▶ _Exercise requirements_
Every entry is to be set down a second time, precisely as written.

Saved entries
☆ ☆ ☆ ☆ ☆ ☆ ☆

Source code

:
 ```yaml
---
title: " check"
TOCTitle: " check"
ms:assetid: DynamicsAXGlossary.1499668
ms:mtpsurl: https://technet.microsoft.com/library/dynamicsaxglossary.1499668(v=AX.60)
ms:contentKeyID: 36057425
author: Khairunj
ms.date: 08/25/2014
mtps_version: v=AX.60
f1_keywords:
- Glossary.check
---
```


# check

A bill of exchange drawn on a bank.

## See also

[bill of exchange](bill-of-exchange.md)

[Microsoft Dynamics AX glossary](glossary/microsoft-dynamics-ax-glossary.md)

☆ ☆ ☆ ☆ ☆ ☆ ☆

▶ _Task result_
Source code

:
 ```yaml
---
title: " check"
TOCTitle: " check"
ms:assetid: DynamicsAXGlossary.1499668
ms:mtpsurl: https://technet.microsoft.com/library/dynamicsaxglossary.1499668(v=AX.60)
ms:contentKeyID: 36057425
author: Khairunj
ms.date: 08/25/2014
mtps_version: v=AX.60
f1_keywords:
- Glossary.check
---
```


# check

A bill of exchange drawn on a bank.

## See also

[bill of exchange](bill-of-exchange.md)

[Microsoft Dynamics AX glossary](glossary/microsoft-dynamics-ax-glossary.md)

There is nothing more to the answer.